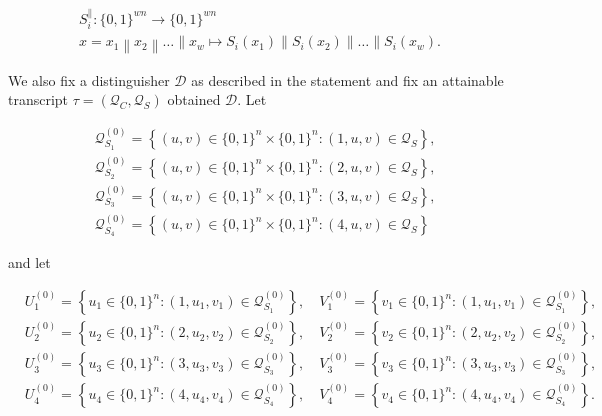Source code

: $$
\begin{array}{c}
{S_{i}^{\|}:\{0,1\}^{w n} \rightarrow\{0,1\}^{w n}} \\
{x=x_{1}\left\|x_{2}\right\| \ldots\left\|x_{w} \longmapsto S_{i}\left(x_{1}\right)\right\| S_{i}\left(x_{2}\right)\|\ldots\| S_{i}\left(x_{w}\right)}.
\end{array}
$$

We also fix a distinguisher $\mathcal{D}$ as described in the statement and fix an attainable transcript $\tau =\left(\mathcal{Q}_{C}, \mathcal{Q}_{S}\right)$ obtained $\mathcal{D}$. Let

$$
\begin{aligned}
&\mathcal{Q}_{S_{1}}^{(0)}=\left\{(u, v) \in\{0,1\}^{n} \times\{0,1\}^{n}:(1, u, v) \in \mathcal{Q}_{S} \right\},\\
&\mathcal{Q}_{S_{2}}^{(0)}=\left\{(u, v) \in\{0,1\}^{n} \times\{0,1\}^{n}:(2, u, v) \in \mathcal{Q}_{S} \right\},\\
&\mathcal{Q}_{S_{3}}^{(0)}=\left\{(u, v) \in\{0,1\}^{n} \times\{0,1\}^{n}:(3, u, v) \in \mathcal{Q}_{S} \right\},\\
&\mathcal{Q}_{S_{4}}^{(0)}=\left\{(u, v) \in\{0,1\}^{n} \times\{0,1\}^{n}:(4, u, v) \in \mathcal{Q}_{S} \right\}
\end{aligned}
$$

\noindent and let

$$
\begin{aligned}
&U_{1}^{(0)}=\left\{u_{1} \in\{0,1\}^{n}:\left(1, u_{1}, v_{1}\right) \in \mathcal{Q}_{S_{1}}^{(0)}\right\}, \quad V_{1}^{(0)}=\left\{v_{1} \in\{0,1\}^{n}:\left(1, u_{1}, v_{1}\right) \in \mathcal{Q}_{S_{1}}^{(0)}\right\},\\
&U_{2}^{(0)}=\left\{u_{2} \in\{0,1\}^{n}:\left(2, u_{2}, v_{2}\right) \in \mathcal{Q}_{S_{2}}^{(0)}\right\}, \quad V_{2}^{(0)}=\left\{v_{2} \in\{0,1\}^{n}:\left(2, u_{2}, v_{2}\right) \in \mathcal{Q}_{S_{2}}^{(0)}\right\},\\
&U_{3}^{(0)}=\left\{u_{3} \in\{0,1\}^{n}:\left(3, u_{3}, v_{3}\right) \in \mathcal{Q}_{S_{3}}^{(0)}\right\}, \quad V_{3}^{(0)}=\left\{v_{3} \in\{0,1\}^{n}:\left(3, u_{3}, v_{3}\right) \in \mathcal{Q}_{S_{3}}^{(0)}\right\},\\
&U_{4}^{(0)}=\left\{u_{4} \in\{0,1\}^{n}:\left(4, u_{4}, v_{4}\right) \in \mathcal{Q}_{S_{4}}^{(0)}\right\}, \quad V_{4}^{(0)}=\left\{v_{4} \in\{0,1\}^{n}:\left(4, u_{4}, v_{4}\right) \in \mathcal{Q}_{S_{4}}^{(0)}\right\}.
\end{aligned}
$$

(About this task)
In how many lines of the material does the word "times" occur? Reply with only that number.

(Answer for the task)
4